A Generalized Argmax Theorem with Applications

TL;DR

This paper generalizes the argmax theorem to allow maximization over converging subsets, simplifying proofs and enabling new results in structural break estimation, boundary parameter estimation, and weak identification.

Contribution

It introduces a generalized argmax theorem applicable to sequences of subsets, broadening its utility in econometric and statistical inference.

Findings

Simplifies proofs for existing estimation results.

Enables new theoretical results in structural break analysis.

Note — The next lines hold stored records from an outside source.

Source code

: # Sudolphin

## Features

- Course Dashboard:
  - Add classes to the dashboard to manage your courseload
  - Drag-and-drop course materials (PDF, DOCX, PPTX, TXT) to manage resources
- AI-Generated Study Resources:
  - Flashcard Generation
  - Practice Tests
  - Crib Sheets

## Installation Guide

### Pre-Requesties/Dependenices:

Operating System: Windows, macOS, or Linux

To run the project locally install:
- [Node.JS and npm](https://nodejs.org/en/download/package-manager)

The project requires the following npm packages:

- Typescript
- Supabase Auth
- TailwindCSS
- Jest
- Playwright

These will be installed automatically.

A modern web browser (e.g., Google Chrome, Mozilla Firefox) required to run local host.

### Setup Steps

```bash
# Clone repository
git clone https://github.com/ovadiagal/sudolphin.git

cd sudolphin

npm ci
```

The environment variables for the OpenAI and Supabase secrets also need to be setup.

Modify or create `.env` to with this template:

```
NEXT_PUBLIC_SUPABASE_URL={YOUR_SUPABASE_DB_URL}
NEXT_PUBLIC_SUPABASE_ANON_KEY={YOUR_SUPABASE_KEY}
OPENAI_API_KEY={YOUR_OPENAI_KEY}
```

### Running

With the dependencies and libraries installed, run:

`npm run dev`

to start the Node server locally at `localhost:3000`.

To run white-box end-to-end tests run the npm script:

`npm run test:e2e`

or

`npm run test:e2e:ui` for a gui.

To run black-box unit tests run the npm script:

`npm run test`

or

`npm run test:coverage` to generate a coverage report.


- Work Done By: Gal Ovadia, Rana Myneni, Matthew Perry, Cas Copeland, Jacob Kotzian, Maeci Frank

Applicable to boundary and weakly identified parameters.

Abstract

The argmax theorem is a useful result for deriving the limiting distribution of estimators in many applications. The conclusion of the argmax theorem states that the argmax of a sequence of stochastic processes converges in distribution to the argmax of a limiting stochastic process. This paper generalizes the argmax theorem to allow the maximization to take place over a sequence of subsets of the domain. If the sequence of subsets converges to a limiting subset, then the conclusion of the argmax theorem continues to hold. We demonstrate the usefulness of this generalization in three applications: estimating a structural break, estimating a parameter on the boundary of the parameter space, and estimating a weakly identified parameter. The generalized argmax theorem simplifies the proofs for existing results and can be used to prove new results in these literatures.